Assigned task:
Look below for the line holding "una funzione (R1F9)." and the line holding "su come strutturare". Repeat those two and everything between, exactly.

Record excerpts:
+--
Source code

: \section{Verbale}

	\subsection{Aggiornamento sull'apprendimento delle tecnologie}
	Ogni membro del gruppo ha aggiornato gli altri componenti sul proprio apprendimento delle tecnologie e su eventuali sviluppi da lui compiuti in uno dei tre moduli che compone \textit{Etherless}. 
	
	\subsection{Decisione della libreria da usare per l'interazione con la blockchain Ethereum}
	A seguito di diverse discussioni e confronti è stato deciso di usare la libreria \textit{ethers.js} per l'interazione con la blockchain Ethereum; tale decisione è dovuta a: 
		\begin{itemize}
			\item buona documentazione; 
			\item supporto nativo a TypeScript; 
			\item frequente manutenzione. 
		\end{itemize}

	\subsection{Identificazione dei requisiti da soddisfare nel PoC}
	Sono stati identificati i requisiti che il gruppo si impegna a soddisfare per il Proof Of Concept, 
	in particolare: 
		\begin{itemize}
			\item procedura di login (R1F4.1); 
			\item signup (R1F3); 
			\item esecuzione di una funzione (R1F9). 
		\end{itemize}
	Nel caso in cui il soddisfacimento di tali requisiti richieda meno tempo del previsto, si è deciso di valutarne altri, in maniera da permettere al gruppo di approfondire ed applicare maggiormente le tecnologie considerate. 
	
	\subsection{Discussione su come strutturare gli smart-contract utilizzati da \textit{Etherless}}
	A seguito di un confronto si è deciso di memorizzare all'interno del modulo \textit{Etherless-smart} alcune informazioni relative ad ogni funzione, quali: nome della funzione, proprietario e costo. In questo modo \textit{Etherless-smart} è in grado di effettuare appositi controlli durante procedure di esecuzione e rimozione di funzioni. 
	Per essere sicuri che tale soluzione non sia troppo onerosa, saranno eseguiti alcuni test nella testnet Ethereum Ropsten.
+--
Answer to this problem:
			\item esecuzione di una funzione (R1F9). 
		\end{itemize}
	Nel caso in cui il soddisfacimento di tali requisiti richieda meno tempo del previsto, si è deciso di valutarne altri, in maniera da permettere al gruppo di approfondire ed applicare maggiormente le tecnologie considerate. 
	
	\subsection{Discussione su come strutturare gli smart-contract utilizzati da \textit{Etherless}}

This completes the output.